**TASK GOAL**.
Which lines below mention "knowledge"? Pick each one out.

Pictures paired with source code:
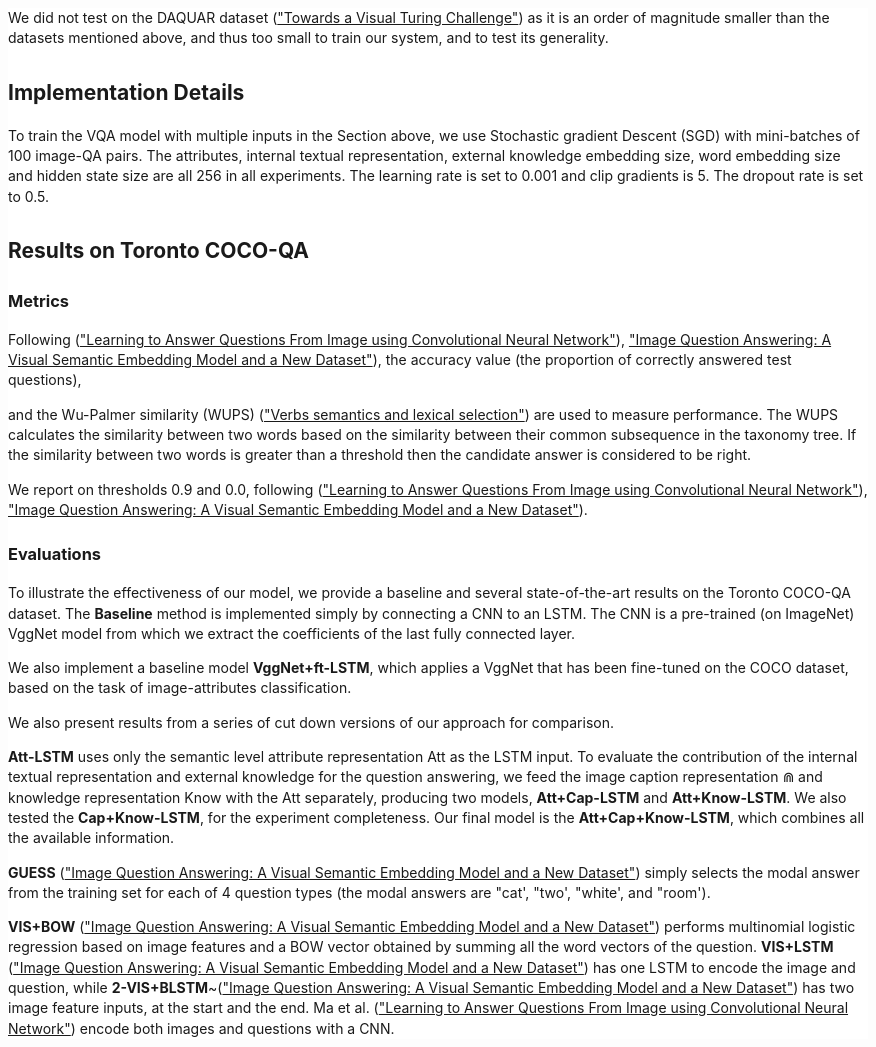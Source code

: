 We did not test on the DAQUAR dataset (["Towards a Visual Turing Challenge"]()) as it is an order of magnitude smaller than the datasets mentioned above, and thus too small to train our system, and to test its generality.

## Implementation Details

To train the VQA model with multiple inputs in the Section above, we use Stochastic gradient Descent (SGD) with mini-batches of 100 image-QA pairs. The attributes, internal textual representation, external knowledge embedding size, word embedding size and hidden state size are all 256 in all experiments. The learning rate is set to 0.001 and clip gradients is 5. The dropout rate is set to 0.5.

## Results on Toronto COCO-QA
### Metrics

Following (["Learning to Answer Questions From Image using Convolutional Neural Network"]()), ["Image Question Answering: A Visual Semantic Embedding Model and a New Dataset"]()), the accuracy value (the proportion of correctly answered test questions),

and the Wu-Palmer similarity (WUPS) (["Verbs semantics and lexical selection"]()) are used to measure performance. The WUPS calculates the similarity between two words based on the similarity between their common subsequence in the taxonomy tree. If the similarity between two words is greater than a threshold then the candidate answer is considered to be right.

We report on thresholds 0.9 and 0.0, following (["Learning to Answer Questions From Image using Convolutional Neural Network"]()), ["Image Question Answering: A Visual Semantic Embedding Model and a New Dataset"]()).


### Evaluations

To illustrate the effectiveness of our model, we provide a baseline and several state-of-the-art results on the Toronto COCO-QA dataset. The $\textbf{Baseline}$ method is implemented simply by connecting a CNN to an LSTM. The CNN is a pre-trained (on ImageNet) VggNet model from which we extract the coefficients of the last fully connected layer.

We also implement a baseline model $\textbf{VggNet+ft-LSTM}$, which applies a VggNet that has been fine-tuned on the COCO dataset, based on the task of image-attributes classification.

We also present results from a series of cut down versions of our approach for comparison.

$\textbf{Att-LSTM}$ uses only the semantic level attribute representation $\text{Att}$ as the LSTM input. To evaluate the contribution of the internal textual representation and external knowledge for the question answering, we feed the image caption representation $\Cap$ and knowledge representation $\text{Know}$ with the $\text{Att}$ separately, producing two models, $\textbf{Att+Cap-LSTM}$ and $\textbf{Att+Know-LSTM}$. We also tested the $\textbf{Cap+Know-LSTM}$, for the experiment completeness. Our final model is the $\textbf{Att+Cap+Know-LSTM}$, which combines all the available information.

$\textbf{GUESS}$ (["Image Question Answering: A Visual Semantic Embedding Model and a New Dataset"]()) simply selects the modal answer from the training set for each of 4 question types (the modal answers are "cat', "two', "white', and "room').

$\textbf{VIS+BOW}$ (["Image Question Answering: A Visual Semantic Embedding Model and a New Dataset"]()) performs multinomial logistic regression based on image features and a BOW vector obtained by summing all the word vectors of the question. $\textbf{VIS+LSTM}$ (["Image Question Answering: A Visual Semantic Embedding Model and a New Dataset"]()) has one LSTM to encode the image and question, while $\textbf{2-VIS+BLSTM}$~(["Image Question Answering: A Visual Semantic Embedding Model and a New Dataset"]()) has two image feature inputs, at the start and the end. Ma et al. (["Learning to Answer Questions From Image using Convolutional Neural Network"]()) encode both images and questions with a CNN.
...
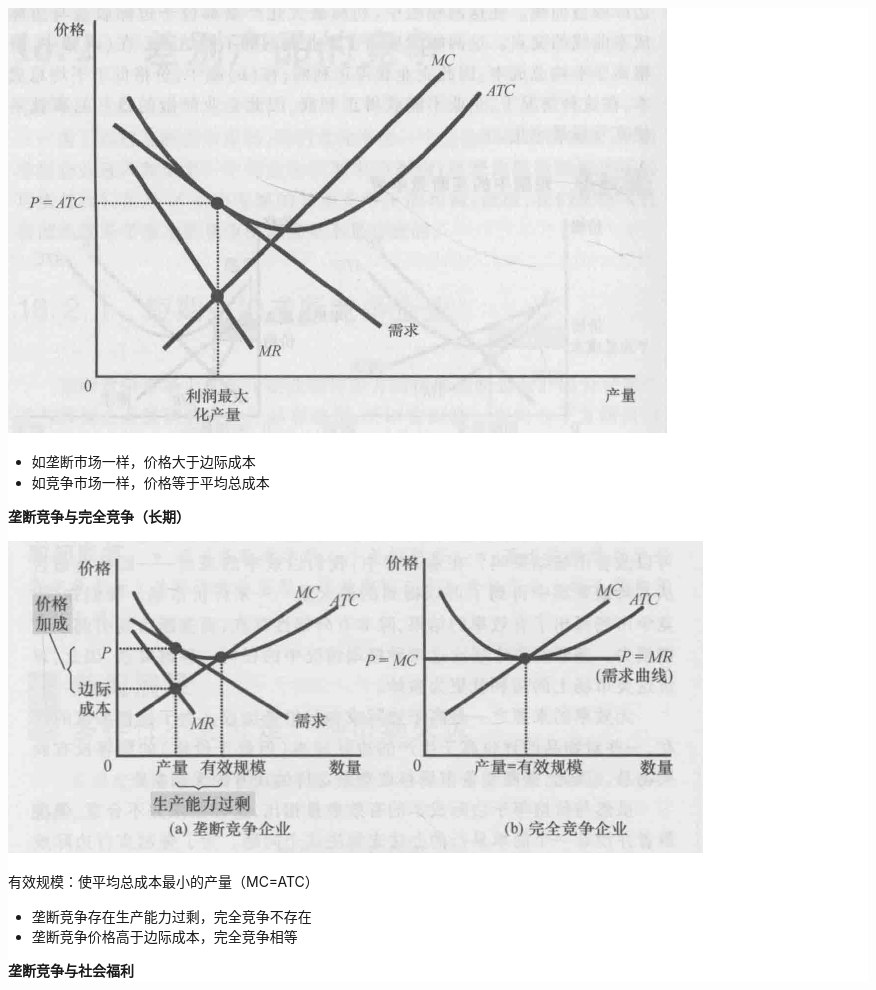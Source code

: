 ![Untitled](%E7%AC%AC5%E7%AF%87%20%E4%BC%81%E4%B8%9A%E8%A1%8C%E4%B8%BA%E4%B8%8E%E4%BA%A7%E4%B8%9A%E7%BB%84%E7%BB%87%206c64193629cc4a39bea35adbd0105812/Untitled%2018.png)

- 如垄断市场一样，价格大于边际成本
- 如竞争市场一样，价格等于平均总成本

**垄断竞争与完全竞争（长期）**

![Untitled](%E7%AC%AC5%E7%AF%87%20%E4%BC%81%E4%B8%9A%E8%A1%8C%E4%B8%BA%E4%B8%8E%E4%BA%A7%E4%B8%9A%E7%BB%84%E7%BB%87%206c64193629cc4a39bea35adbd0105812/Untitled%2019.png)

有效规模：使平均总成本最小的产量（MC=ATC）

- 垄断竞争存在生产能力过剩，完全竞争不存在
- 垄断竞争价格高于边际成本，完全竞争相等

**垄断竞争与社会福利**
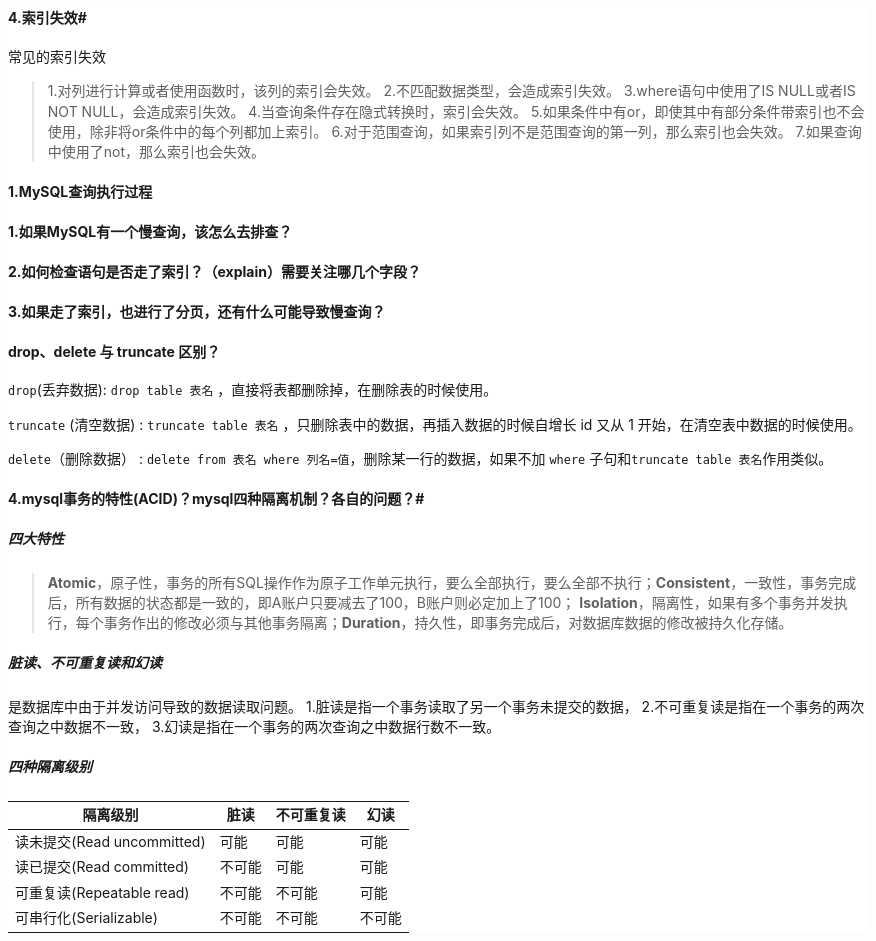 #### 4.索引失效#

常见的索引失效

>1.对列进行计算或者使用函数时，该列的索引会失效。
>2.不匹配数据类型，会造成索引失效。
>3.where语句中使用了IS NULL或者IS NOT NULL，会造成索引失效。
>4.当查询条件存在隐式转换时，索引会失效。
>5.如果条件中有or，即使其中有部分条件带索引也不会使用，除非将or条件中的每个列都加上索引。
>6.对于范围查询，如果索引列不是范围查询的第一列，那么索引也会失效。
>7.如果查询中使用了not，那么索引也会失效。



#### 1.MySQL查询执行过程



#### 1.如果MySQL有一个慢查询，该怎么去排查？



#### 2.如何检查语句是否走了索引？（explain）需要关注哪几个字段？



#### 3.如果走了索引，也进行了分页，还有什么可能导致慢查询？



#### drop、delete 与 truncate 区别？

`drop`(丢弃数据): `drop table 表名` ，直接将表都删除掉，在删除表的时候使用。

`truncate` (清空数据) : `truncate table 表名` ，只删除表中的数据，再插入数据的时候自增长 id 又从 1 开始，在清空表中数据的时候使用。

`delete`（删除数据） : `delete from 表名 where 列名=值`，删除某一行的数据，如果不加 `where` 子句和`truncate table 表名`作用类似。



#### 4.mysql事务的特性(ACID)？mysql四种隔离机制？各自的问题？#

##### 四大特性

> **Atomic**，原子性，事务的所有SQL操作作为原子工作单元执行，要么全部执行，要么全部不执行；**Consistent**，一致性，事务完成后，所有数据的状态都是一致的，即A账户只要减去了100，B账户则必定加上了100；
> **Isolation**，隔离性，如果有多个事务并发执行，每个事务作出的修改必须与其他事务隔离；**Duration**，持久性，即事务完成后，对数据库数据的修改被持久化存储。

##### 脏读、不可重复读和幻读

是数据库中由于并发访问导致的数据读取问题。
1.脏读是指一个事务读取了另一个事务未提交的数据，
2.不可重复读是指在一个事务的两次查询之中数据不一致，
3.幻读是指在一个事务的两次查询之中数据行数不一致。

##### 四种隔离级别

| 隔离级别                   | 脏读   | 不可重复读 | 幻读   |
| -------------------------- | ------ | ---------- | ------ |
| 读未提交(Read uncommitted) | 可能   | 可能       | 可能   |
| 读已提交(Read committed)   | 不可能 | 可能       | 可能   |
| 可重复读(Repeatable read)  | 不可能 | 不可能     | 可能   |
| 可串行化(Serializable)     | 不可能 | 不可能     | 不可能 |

**TASK OUTPUT**.
To train the VQA model with multiple inputs in the Section above, we use Stochastic gradient Descent (SGD) with mini-batches of 100 image-QA pairs. The attributes, internal textual representation, external knowledge embedding size, word embedding size and hidden state size are all 256 in all experiments. The learning rate is set to 0.001 and clip gradients is 5. The dropout rate is set to 0.5.
$\textbf{Att-LSTM}$ uses only the semantic level attribute representation $\text{Att}$ as the LSTM input. To evaluate the contribution of the internal textual representation and external knowledge for the question answering, we feed the image caption representation $\Cap$ and knowledge representation $\text{Know}$ with the $\text{Att}$ separately, producing two models, $\textbf{Att+Cap-LSTM}$ and $\textbf{Att+Know-LSTM}$. We also tested the $\textbf{Cap+Know-LSTM}$, for the experiment completeness. Our final model is the $\textbf{Att+Cap+Know-LSTM}$, which combines all the available information.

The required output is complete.